Aim of the task: An exact copy of the lines from the start of the material below through the line containing "### **3. MarketSide (QR Verification)** 🏪" is the required answer, and it includes no pictures.

- Opening Delimiter -

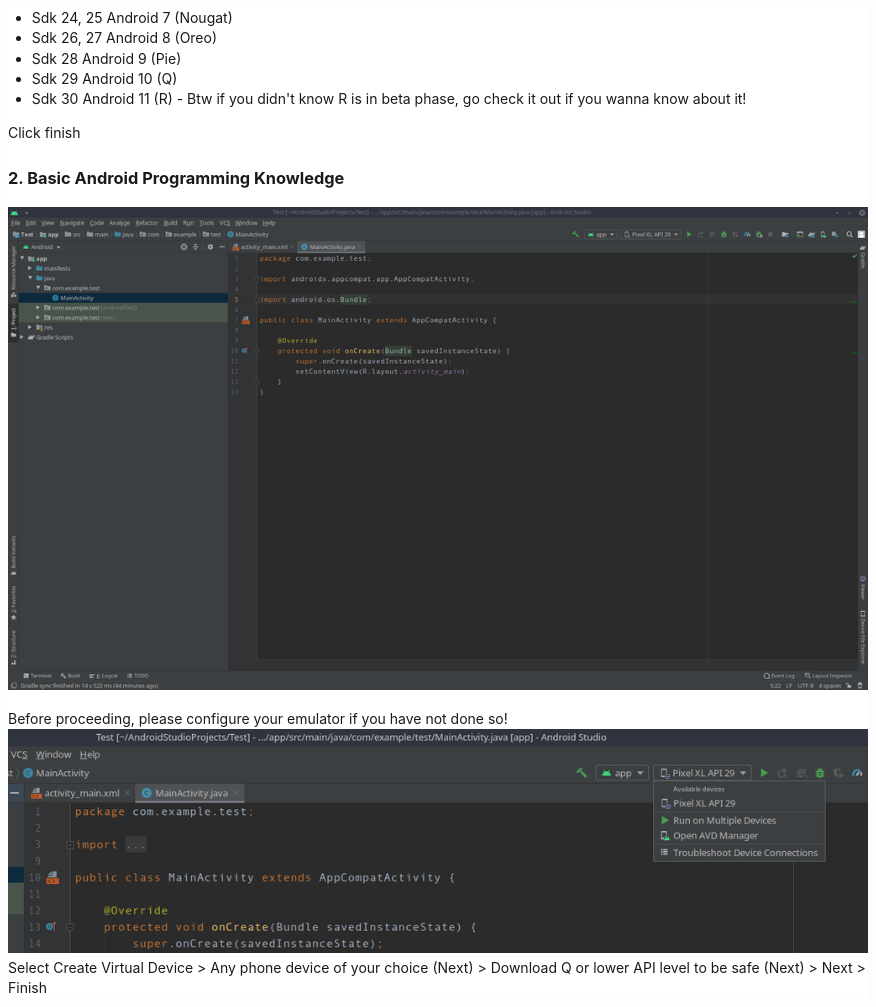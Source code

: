 * Sdk 24, 25 Android 7 (Nougat)
* Sdk 26, 27 Android 8 (Oreo)
* Sdk 28 Android 9 (Pie)
* Sdk 29 Android 10 (Q)
* Sdk 30 Android 11 (R) - Btw if you didn't know R is in beta phase, go check it out if you wanna know about it!

Click finish

### 2. Basic Android Programming Knowledge
<img src="landing_page.png" alt="Landing Page" title="Landing Page">

Before proceeding, please configure your emulator if you have not done so! <br>
<img src="emulator_option.png" alt="Emulator Option" title="Emulator Option"> <br>
Select Create Virtual Device > Any phone device of your choice (Next) > Download Q or lower API level to be safe (Next) > Next > Finish
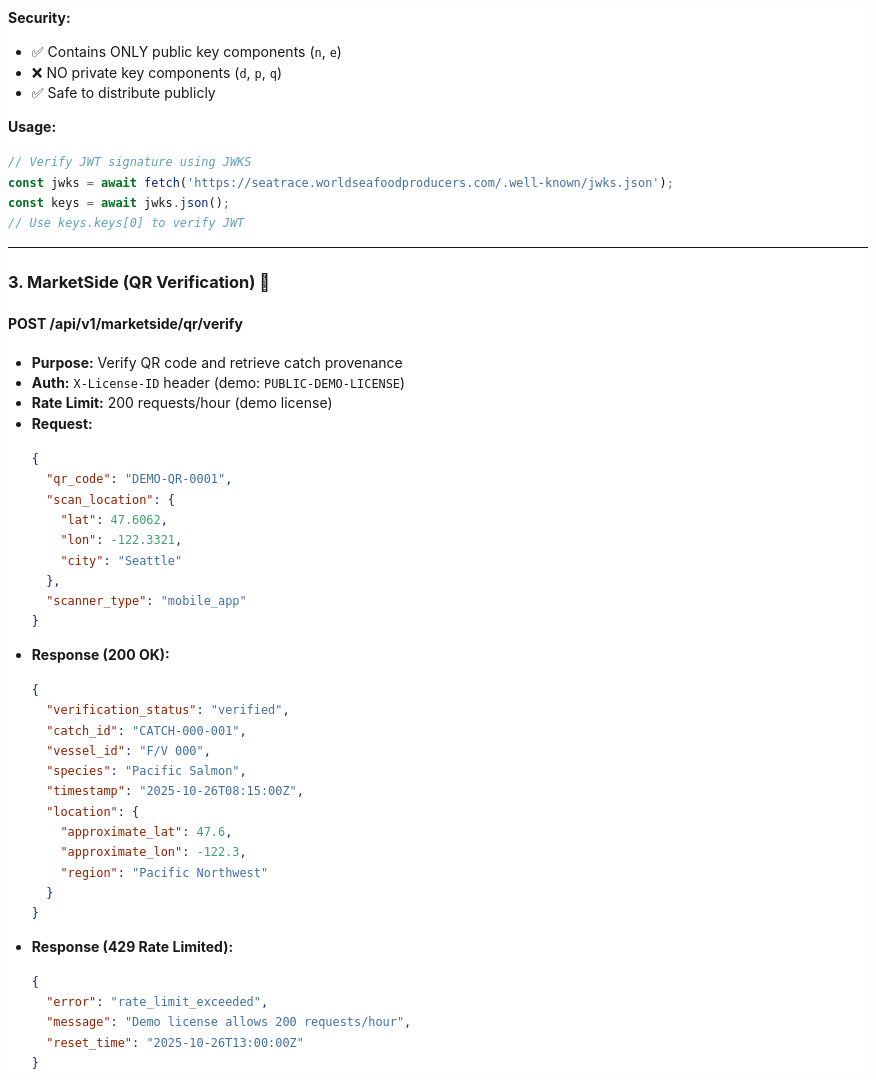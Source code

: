 **Security:**
- ✅ Contains ONLY public key components (`n`, `e`)
- ❌ NO private key components (`d`, `p`, `q`)
- ✅ Safe to distribute publicly

**Usage:**
```javascript
// Verify JWT signature using JWKS
const jwks = await fetch('https://seatrace.worldseafoodproducers.com/.well-known/jwks.json');
const keys = await jwks.json();
// Use keys.keys[0] to verify JWT
```

---

### **3. MarketSide (QR Verification)** 🏪

#### **POST /api/v1/marketside/qr/verify**
- **Purpose:** Verify QR code and retrieve catch provenance
- **Auth:** `X-License-ID` header (demo: `PUBLIC-DEMO-LICENSE`)
- **Rate Limit:** 200 requests/hour (demo license)
- **Request:**
  ```json
  {
    "qr_code": "DEMO-QR-0001",
    "scan_location": {
      "lat": 47.6062,
      "lon": -122.3321,
      "city": "Seattle"
    },
    "scanner_type": "mobile_app"
  }
  ```
- **Response (200 OK):**
  ```json
  {
    "verification_status": "verified",
    "catch_id": "CATCH-000-001",
    "vessel_id": "F/V 000",
    "species": "Pacific Salmon",
    "timestamp": "2025-10-26T08:15:00Z",
    "location": {
      "approximate_lat": 47.6,
      "approximate_lon": -122.3,
      "region": "Pacific Northwest"
    }
  }
  ```
- **Response (429 Rate Limited):**
  ```json
  {
    "error": "rate_limit_exceeded",
    "message": "Demo license allows 200 requests/hour",
    "reset_time": "2025-10-26T13:00:00Z"
  }
  ```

- Closing Delimiter -

Expected answer:
Source code

: * Sdk 24, 25 Android 7 (Nougat)
* Sdk 26, 27 Android 8 (Oreo)
* Sdk 28 Android 9 (Pie)
* Sdk 29 Android 10 (Q)
* Sdk 30 Android 11 (R) - Btw if you didn't know R is in beta phase, go check it out if you wanna know about it!

Click finish

### 2. Basic Android Programming Knowledge
<img src="landing_page.png" alt="Landing Page" title="Landing Page">

Before proceeding, please configure your emulator if you have not done so! <br>
<img src="emulator_option.png" alt="Emulator Option" title="Emulator Option"> <br>
Select Create Virtual Device > Any phone device of your choice (Next) > Download Q or lower API level to be safe (Next) > Next > Finish
Source code

: **Security:**
- ✅ Contains ONLY public key components (`n`, `e`)
- ❌ NO private key components (`d`, `p`, `q`)
- ✅ Safe to distribute publicly

**Usage:**
```javascript
// Verify JWT signature using JWKS
const jwks = await fetch('https://seatrace.worldseafoodproducers.com/.well-known/jwks.json');
const keys = await jwks.json();
// Use keys.keys[0] to verify JWT
```

---

### **3. MarketSide (QR Verification)** 🏪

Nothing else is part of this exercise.